结果表明，MT促进缺氮胁迫下微藻中ABA的分解代谢。SULOCHANA等[9]报道微藻Scenedesmusquadricauda在缺氮条件下，细胞内ABA含量第1天显著增加。此外，在缺氮胁迫下，GA含量数小时内迅速增加，而后保持在13 μg/L上下，添加外源MT诱导后，GA含量呈上升趋势(图3-b)。这一结果表明，MT可促进藻细胞内GA的合成。ZHANG等[8]研究发现，MT的作用主要是通过ABA和GA4的生物合成与分解代谢，从而缓解高盐胁迫对黄瓜种子萌发的作用。通过MT促进缺氮胁迫下单针藻中油脂的积累，可能与其调控GA合成和ABA分解代谢相关，这一相关效应的分子机制还有待研究和探索。

2.4 缺氮条件下MT对单针藻Monoraphidium sp. QLY-1中与油脂合成相关酶基因表达量的影响

通过上调油脂合成相关酶基因的表达可促进单针藻中油脂的积累[18]。乙酰辅酶A羧化酶(ACC)作为油脂合成第一步中的关键酶，催化乙酰辅酶A转化为丙二酰辅酶A，而accD是编码乙酰辅酶A羧化酶的异侧β单元的一段DNA序列[16,24]。在MT处理下，accD表达水平在诱导第2天和第4天时分别比对照组提高了1.98和1.75倍(图4)，accD表达量的增加与微藻中油脂的积累一致(图1-b)。黄腐酸诱导条件下，单针藻Monoraphidiumsp. FXY-10中的accD表达与油脂合成呈正相关[18]。此外，外源MT上调了rbcL的表达水平，较对照组提高了1.2倍，且藻细胞生物量出现了相应的增加(图1-a)，外源添加MT可能促进了核酮糖二磷酸羧化酶(RuBisCO)对CO2的固定[24]。

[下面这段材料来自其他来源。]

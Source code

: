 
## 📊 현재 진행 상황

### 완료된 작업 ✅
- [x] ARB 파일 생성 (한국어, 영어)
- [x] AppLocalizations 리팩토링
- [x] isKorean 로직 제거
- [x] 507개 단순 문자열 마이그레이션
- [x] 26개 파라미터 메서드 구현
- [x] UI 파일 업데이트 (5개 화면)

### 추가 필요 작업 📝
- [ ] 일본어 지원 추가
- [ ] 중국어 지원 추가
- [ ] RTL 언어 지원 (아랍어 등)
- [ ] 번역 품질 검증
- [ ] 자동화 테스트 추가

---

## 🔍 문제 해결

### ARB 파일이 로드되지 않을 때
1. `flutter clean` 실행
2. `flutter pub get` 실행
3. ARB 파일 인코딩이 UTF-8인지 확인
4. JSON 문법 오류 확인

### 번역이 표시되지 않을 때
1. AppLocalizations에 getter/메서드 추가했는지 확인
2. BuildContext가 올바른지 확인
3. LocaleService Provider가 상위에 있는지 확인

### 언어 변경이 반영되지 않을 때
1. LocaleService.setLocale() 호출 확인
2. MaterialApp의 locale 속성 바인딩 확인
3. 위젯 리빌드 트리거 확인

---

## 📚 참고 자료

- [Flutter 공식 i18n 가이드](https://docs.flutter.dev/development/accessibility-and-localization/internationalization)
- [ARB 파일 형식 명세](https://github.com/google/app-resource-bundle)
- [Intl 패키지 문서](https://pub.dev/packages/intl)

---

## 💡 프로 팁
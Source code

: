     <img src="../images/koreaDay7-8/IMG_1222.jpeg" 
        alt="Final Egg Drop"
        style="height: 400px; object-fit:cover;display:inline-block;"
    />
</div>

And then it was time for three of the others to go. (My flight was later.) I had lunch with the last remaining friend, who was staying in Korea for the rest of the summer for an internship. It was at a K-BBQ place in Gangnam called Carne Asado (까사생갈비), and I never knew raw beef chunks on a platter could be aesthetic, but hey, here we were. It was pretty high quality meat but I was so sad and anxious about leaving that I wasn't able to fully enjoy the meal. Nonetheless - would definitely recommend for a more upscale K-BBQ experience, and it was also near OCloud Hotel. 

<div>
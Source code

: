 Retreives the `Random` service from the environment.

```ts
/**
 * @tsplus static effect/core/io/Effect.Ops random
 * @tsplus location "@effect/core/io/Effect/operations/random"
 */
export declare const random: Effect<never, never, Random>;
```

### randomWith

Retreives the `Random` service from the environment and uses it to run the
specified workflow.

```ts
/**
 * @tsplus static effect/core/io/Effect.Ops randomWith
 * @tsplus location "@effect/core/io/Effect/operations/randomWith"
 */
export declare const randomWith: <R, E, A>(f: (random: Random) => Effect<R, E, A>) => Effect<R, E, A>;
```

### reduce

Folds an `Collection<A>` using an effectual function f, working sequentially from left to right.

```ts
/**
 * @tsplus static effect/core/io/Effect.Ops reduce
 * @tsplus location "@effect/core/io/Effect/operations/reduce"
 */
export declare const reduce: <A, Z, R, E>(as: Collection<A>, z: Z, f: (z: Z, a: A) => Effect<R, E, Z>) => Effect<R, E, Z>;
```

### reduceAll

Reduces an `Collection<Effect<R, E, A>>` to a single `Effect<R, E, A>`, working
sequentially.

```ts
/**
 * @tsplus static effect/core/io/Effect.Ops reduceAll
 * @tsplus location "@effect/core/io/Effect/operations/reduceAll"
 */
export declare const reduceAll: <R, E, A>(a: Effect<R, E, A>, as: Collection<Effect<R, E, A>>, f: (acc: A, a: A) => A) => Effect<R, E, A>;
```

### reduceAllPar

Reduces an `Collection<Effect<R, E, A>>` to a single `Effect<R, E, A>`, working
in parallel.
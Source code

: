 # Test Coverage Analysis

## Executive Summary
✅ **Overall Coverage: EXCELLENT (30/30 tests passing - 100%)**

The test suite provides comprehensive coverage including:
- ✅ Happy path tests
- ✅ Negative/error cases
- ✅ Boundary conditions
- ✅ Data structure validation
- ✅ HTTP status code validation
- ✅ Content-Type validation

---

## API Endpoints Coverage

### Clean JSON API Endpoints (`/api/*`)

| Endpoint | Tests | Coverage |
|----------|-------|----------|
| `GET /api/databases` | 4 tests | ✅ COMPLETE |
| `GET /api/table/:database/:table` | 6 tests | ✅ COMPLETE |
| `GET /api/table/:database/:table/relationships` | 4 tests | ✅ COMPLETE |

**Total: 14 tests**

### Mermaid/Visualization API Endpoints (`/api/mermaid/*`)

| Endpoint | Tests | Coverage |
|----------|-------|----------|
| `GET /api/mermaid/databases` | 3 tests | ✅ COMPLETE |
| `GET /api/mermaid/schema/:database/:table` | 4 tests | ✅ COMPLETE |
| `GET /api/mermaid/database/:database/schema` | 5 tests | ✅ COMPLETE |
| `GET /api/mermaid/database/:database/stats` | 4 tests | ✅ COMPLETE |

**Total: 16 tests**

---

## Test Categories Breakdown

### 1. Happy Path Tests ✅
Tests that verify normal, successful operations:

图4 缺氮下MT对单针藻内基因相关表达量的影响Fig.4 The effect of MT on relative expression level of gene of Monoraphidium sp.QLY-1 under the condition of nitrogen deficiency

磷酸烯醇式丙酮酸羧化酶(PEPC)是油脂积累合成途径上的另一关键酶。缺氮联合MT诱导下，pepc的表达水平低于对照组，说明MT可能抑制该酶催化磷酸烯醇式丙酮酸向草酰乙酸的转化，从而使磷酸烯醇式丙酮酸向丙酮方向转化，此时，accD基因表达量随之升高，进而促进油脂积累。FAN等[25]研究表明，缺氮胁迫下，微藻中pepc8086的表达水平在生长阶段末期增加了1.4倍，而在油脂积累极端呈下调趋势。综上，缺氮胁迫下，外源MT促进单针藻中油脂的积累与上调accD、rbcL及下调pepc有关。这与之前李大菲等[19]利用褪黑素诱导单针藻中油脂积累的研究结果一致。

3 结论

本文研究MT联合缺氮胁迫可以进一步提高单针藻Monoraphidiumsp. QLY-1中的油脂含量，且比单一缺氮胁迫下提高了1.22倍。MT促进微藻中油脂的积累与调控信号分子GA的合成及ABA的降解有关。MT显著上调了accD和rbcL的表达水平，与微藻中油脂的合成呈正相关，同时下调了pepc的表达量。本研究初步阐明了缺氮联合MT诱导微藻积累油脂的分子机制，为基因工程改造微藻提供了一定的理论基础。MT与其他信号分子调控相关转录因子，促进缺氮胁迫下微藻油脂积累的相关机制有待进一步研究。